==== RECORDS FOR THIS TASK ====

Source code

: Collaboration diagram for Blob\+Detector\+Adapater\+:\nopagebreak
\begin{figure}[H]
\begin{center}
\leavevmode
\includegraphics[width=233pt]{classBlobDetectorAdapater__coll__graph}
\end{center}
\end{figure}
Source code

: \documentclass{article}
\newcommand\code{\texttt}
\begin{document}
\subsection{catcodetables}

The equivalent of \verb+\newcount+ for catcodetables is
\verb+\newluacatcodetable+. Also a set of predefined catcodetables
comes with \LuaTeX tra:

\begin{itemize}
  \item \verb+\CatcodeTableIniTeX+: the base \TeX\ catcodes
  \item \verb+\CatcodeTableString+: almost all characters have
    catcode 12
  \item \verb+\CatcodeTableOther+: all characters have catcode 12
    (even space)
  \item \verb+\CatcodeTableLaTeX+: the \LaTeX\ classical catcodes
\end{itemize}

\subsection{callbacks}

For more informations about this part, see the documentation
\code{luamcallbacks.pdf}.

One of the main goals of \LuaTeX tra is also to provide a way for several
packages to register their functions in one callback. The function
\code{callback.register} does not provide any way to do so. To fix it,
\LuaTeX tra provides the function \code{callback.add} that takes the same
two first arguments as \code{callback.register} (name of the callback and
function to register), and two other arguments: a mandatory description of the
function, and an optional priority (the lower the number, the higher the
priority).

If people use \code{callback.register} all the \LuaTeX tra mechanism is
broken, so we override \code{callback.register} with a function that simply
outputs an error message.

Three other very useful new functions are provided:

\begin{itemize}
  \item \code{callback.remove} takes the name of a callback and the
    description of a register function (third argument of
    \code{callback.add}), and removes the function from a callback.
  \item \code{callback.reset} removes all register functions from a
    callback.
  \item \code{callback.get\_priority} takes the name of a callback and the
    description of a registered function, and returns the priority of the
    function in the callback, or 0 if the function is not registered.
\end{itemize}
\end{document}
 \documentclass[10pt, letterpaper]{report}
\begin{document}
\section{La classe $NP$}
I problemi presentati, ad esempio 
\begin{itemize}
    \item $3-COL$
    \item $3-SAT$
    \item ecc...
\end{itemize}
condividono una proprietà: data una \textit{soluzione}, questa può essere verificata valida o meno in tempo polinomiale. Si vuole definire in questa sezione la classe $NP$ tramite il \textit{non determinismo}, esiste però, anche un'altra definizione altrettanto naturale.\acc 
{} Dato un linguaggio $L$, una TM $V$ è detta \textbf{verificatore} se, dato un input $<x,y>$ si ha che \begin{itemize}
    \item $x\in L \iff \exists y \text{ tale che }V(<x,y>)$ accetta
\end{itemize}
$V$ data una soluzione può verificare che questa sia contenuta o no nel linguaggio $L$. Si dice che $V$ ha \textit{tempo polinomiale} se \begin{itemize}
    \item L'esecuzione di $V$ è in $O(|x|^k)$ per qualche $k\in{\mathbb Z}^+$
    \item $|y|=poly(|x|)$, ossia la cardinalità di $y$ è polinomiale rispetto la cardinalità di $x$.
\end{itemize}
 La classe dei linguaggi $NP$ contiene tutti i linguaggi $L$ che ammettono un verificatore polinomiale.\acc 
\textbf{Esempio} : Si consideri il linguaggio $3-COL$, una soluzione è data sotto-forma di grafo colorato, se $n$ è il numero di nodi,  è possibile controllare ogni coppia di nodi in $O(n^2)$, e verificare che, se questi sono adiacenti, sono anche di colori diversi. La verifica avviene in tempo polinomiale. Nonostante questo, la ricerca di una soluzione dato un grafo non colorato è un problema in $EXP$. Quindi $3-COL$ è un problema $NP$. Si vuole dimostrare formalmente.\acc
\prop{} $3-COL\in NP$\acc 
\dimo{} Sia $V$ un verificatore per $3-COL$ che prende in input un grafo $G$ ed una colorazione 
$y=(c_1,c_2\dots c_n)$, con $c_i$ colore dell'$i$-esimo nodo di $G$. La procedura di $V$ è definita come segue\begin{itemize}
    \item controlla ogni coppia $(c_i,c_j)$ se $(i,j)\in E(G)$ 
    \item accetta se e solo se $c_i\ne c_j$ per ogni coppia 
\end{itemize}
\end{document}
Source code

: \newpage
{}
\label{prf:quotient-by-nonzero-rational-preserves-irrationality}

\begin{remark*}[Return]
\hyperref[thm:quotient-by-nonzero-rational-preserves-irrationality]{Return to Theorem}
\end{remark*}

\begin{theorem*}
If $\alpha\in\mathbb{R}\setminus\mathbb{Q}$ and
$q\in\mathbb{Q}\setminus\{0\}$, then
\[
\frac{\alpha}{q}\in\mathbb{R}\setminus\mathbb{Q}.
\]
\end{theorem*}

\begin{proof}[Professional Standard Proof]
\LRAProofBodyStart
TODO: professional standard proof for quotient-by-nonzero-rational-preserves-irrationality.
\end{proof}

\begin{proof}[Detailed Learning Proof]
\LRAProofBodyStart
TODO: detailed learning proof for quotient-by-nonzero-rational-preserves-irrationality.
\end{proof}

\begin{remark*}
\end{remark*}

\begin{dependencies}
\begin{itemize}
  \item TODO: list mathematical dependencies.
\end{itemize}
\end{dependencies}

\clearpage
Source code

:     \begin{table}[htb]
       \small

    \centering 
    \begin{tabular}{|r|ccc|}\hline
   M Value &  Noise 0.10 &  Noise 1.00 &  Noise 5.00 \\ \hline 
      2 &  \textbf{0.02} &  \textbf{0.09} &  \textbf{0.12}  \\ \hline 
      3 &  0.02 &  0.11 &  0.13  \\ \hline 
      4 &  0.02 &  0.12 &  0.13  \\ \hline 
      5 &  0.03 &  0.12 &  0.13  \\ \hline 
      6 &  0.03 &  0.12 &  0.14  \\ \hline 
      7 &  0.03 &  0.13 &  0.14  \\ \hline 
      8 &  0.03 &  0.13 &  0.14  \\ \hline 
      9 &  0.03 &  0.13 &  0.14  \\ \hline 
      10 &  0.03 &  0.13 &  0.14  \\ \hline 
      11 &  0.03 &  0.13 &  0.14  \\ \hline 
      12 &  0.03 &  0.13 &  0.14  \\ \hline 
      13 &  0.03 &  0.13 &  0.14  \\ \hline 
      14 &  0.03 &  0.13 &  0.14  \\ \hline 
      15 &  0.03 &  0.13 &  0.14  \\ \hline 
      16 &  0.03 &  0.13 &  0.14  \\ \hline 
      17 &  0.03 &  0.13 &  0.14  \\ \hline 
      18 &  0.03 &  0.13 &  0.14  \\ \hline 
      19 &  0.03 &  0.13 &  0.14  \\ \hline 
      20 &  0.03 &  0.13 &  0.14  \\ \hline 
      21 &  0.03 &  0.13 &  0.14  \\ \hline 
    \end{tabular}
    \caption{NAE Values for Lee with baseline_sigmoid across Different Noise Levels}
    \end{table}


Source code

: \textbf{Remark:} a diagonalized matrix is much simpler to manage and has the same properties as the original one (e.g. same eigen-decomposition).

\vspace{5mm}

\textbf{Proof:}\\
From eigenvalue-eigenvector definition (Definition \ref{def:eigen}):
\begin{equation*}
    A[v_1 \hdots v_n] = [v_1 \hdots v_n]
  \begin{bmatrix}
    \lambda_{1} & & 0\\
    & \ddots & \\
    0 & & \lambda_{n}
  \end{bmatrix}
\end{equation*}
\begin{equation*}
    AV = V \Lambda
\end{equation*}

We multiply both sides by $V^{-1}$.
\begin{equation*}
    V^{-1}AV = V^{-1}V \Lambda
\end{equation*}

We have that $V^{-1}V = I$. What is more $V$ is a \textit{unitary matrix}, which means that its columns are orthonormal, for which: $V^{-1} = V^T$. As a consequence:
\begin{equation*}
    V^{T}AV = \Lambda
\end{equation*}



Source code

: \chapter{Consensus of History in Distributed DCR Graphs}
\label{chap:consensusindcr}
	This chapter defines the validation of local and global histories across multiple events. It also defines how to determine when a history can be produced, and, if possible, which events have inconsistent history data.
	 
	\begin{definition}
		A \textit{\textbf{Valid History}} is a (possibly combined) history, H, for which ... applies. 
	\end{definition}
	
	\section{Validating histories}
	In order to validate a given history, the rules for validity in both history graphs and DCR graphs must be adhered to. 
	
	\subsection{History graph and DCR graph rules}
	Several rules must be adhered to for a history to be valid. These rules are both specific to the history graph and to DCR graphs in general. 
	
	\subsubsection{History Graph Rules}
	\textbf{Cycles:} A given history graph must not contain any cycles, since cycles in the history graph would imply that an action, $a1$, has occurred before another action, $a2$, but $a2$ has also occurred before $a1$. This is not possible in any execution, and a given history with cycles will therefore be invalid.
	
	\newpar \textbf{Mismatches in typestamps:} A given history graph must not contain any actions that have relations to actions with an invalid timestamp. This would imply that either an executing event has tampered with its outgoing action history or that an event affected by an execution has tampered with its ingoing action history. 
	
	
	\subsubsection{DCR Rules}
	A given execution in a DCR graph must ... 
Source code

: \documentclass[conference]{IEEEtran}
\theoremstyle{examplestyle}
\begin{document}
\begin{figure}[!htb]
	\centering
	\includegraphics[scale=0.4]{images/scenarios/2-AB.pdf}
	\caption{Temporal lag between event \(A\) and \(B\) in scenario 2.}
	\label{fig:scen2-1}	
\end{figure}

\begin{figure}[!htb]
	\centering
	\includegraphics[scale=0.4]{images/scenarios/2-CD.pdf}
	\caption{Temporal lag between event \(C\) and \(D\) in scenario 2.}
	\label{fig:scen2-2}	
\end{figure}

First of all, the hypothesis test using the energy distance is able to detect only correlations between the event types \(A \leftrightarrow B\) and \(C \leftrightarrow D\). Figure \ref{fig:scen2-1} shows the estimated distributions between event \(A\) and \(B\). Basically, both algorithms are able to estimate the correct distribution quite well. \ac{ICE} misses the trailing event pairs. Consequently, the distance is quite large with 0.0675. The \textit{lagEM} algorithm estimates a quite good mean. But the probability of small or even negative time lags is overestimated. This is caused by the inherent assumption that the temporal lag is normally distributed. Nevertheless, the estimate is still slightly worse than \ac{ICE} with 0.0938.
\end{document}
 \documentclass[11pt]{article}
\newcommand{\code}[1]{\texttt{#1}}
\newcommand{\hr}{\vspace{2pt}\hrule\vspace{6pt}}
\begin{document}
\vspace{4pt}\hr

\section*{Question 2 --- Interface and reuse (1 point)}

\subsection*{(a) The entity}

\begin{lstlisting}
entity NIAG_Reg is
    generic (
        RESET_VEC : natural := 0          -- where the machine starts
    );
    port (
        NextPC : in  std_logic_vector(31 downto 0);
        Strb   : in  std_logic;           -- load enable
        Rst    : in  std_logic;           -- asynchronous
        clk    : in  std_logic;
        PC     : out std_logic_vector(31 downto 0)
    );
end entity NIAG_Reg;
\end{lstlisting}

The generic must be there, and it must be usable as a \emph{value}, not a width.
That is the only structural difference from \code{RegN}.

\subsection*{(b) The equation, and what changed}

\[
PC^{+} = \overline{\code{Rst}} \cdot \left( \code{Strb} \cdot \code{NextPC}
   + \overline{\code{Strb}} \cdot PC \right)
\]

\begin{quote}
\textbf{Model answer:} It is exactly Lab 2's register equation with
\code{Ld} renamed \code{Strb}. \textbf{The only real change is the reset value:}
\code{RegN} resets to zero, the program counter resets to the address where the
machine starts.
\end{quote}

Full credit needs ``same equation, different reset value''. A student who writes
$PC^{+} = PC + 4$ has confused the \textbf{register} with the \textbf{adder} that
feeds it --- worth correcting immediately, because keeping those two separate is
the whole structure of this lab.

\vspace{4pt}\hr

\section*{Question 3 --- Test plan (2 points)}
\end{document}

====

■ INSTRUCTIONS FOR THE TASK ■
Would you set down, word for word, the lines from the opening of the entries above through the line with "functions from a", both included, and no others?

■ EXPECTED ANSWER ■
Source code

: Collaboration diagram for Blob\+Detector\+Adapater\+:\nopagebreak
\begin{figure}[H]
\begin{center}
\leavevmode
\includegraphics[width=233pt]{classBlobDetectorAdapater__coll__graph}
\end{center}
\end{figure}
Source code

: \documentclass{article}
\newcommand\code{\texttt}
\begin{document}
\subsection{catcodetables}

The equivalent of \verb+\newcount+ for catcodetables is
\verb+\newluacatcodetable+. Also a set of predefined catcodetables
comes with \LuaTeX tra:

\begin{itemize}
  \item \verb+\CatcodeTableIniTeX+: the base \TeX\ catcodes
  \item \verb+\CatcodeTableString+: almost all characters have
    catcode 12
  \item \verb+\CatcodeTableOther+: all characters have catcode 12
    (even space)
  \item \verb+\CatcodeTableLaTeX+: the \LaTeX\ classical catcodes
\end{itemize}

\subsection{callbacks}

For more informations about this part, see the documentation
\code{luamcallbacks.pdf}.

One of the main goals of \LuaTeX tra is also to provide a way for several
packages to register their functions in one callback. The function
\code{callback.register} does not provide any way to do so. To fix it,
\LuaTeX tra provides the function \code{callback.add} that takes the same
two first arguments as \code{callback.register} (name of the callback and
function to register), and two other arguments: a mandatory description of the
function, and an optional priority (the lower the number, the higher the
priority).

If people use \code{callback.register} all the \LuaTeX tra mechanism is
broken, so we override \code{callback.register} with a function that simply
outputs an error message.

Three other very useful new functions are provided:

\begin{itemize}
  \item \code{callback.remove} takes the name of a callback and the
    description of a register function (third argument of
    \code{callback.add}), and removes the function from a callback.
  \item \code{callback.reset} removes all register functions from a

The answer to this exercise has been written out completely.